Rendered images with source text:

##############################

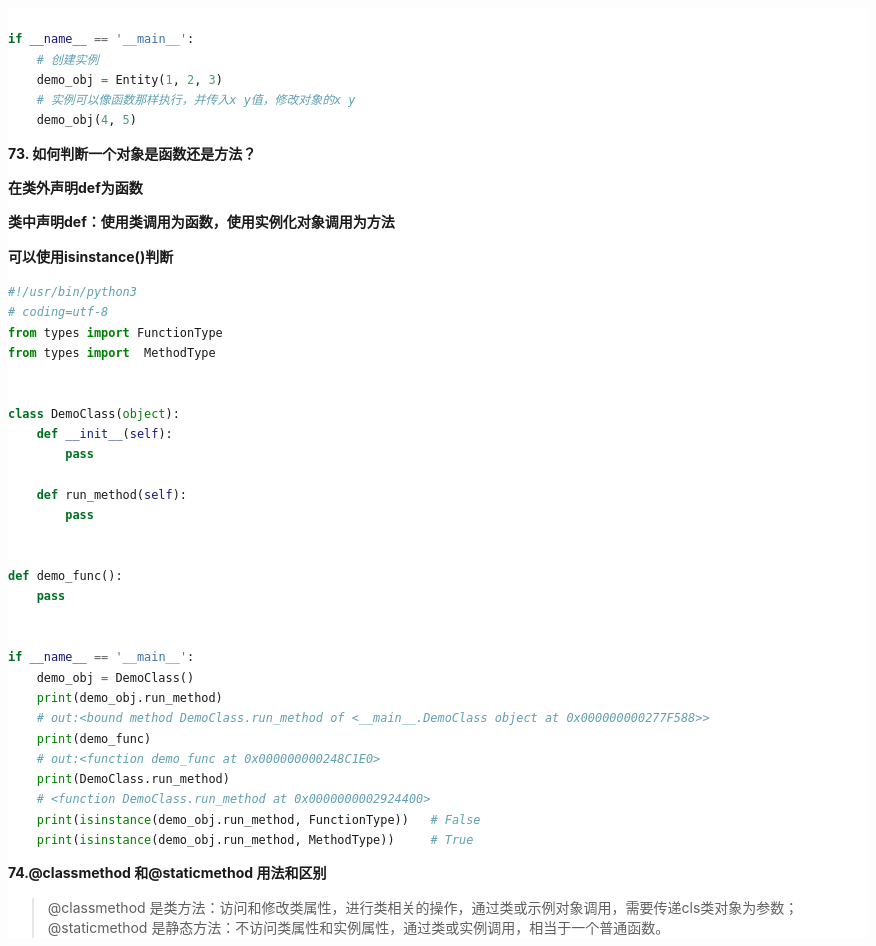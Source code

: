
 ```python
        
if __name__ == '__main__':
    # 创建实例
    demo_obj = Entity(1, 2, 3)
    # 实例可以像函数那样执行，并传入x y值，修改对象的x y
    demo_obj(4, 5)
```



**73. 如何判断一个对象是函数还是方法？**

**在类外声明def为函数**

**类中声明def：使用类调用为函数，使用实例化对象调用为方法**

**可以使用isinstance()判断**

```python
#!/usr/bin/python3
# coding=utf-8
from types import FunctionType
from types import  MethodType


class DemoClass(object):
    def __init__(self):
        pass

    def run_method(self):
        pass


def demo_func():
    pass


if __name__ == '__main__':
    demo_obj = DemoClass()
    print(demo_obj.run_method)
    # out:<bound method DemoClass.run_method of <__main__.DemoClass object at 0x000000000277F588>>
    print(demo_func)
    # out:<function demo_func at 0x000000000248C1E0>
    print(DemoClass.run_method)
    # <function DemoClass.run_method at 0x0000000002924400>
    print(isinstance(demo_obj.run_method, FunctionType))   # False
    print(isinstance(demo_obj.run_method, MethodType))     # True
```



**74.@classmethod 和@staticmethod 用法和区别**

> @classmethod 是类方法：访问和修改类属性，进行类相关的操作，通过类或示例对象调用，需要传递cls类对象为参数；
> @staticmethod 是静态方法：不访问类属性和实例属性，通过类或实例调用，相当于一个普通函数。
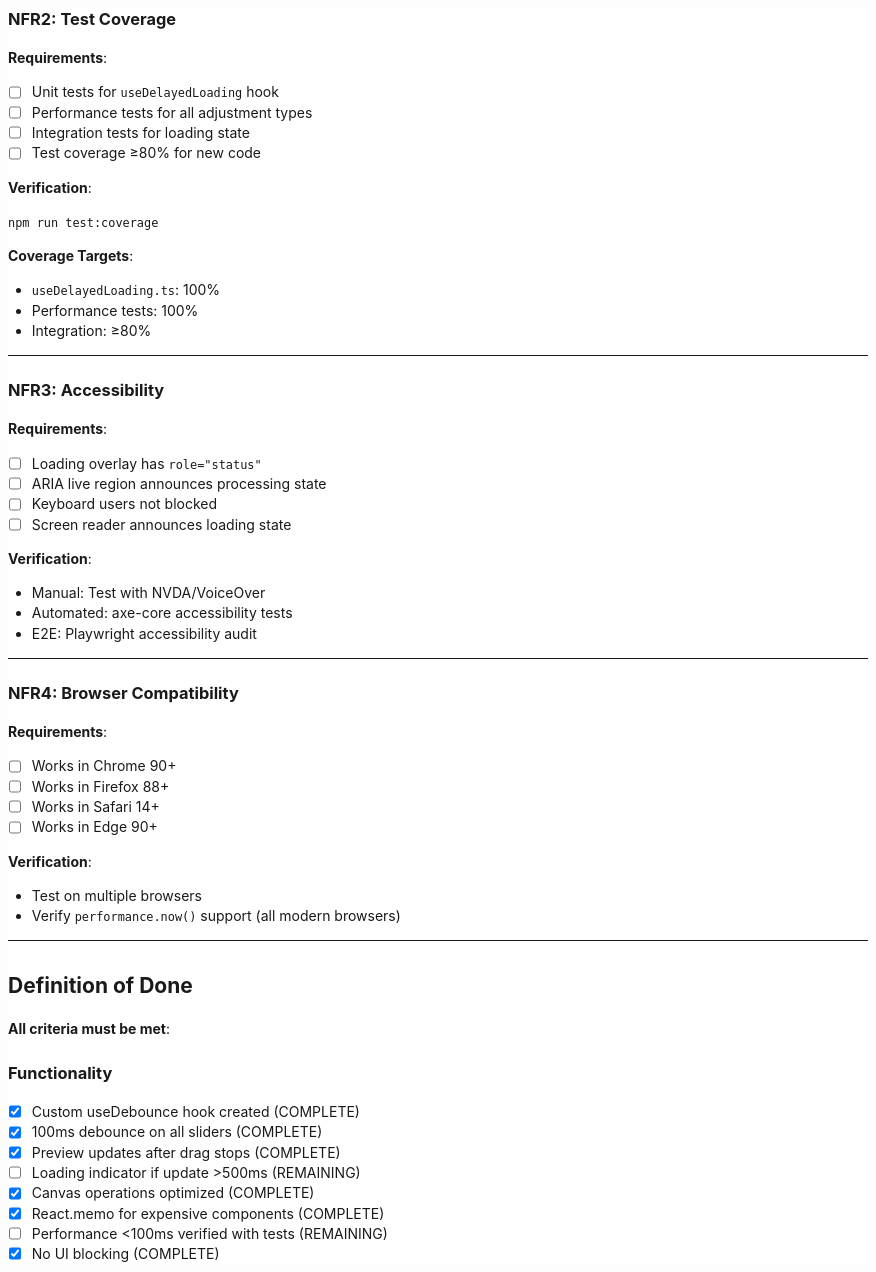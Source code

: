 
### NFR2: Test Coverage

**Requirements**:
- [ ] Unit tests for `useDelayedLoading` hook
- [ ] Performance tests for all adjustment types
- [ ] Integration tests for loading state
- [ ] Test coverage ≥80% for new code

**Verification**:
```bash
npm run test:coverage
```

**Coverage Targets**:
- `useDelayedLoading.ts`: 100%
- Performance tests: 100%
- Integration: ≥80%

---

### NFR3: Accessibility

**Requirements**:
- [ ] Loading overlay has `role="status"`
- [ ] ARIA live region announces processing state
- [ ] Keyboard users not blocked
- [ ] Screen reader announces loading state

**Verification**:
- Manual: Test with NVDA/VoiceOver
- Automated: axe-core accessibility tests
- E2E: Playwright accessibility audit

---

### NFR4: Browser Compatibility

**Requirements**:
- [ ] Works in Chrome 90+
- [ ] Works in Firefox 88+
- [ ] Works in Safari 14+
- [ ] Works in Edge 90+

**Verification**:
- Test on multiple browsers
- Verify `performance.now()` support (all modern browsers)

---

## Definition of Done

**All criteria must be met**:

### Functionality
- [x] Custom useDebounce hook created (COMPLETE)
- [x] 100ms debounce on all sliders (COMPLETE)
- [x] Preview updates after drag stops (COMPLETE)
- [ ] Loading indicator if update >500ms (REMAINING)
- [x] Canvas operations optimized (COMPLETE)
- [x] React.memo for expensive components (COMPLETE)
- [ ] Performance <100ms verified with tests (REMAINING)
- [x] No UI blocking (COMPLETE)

##############################

> [WORK TO BE COMPLETED] Make an exact copy of every record, pictures excluded.

> [ANSWER SECTION]
Source code

:
 ```python
        
if __name__ == '__main__':
    # 创建实例
    demo_obj = Entity(1, 2, 3)
    # 实例可以像函数那样执行，并传入x y值，修改对象的x y
    demo_obj(4, 5)
```



**73. 如何判断一个对象是函数还是方法？**

**在类外声明def为函数**

**类中声明def：使用类调用为函数，使用实例化对象调用为方法**

**可以使用isinstance()判断**

```python
#!/usr/bin/python3
# coding=utf-8
from types import FunctionType
from types import  MethodType


class DemoClass(object):
    def __init__(self):
        pass

    def run_method(self):
        pass


def demo_func():
    pass


if __name__ == '__main__':
    demo_obj = DemoClass()
    print(demo_obj.run_method)
    # out:<bound method DemoClass.run_method of <__main__.DemoClass object at 0x000000000277F588>>
    print(demo_func)
    # out:<function demo_func at 0x000000000248C1E0>
    print(DemoClass.run_method)
    # <function DemoClass.run_method at 0x0000000002924400>
    print(isinstance(demo_obj.run_method, FunctionType))   # False
    print(isinstance(demo_obj.run_method, MethodType))     # True
```



**74.@classmethod 和@staticmethod 用法和区别**

> @classmethod 是类方法：访问和修改类属性，进行类相关的操作，通过类或示例对象调用，需要传递cls类对象为参数；
> @staticmethod 是静态方法：不访问类属性和实例属性，通过类或实例调用，相当于一个普通函数。
Source code

: 
### NFR2: Test Coverage

**Requirements**:
- [ ] Unit tests for `useDelayedLoading` hook
- [ ] Performance tests for all adjustment types
- [ ] Integration tests for loading state
- [ ] Test coverage ≥80% for new code

**Verification**:
```bash
npm run test:coverage
```

**Coverage Targets**:
- `useDelayedLoading.ts`: 100%
- Performance tests: 100%
- Integration: ≥80%

---

### NFR3: Accessibility

**Requirements**:
- [ ] Loading overlay has `role="status"`
- [ ] ARIA live region announces processing state
- [ ] Keyboard users not blocked
- [ ] Screen reader announces loading state

**Verification**:
- Manual: Test with NVDA/VoiceOver
- Automated: axe-core accessibility tests
- E2E: Playwright accessibility audit

---

### NFR4: Browser Compatibility

**Requirements**:
- [ ] Works in Chrome 90+
- [ ] Works in Firefox 88+
- [ ] Works in Safari 14+
- [ ] Works in Edge 90+

**Verification**:
- Test on multiple browsers
- Verify `performance.now()` support (all modern browsers)

---

## Definition of Done

**All criteria must be met**:

### Functionality
- [x] Custom useDebounce hook created (COMPLETE)
- [x] 100ms debounce on all sliders (COMPLETE)
- [x] Preview updates after drag stops (COMPLETE)
- [ ] Loading indicator if update >500ms (REMAINING)
- [x] Canvas operations optimized (COMPLETE)
- [x] React.memo for expensive components (COMPLETE)
- [ ] Performance <100ms verified with tests (REMAINING)
- [x] No UI blocking (COMPLETE)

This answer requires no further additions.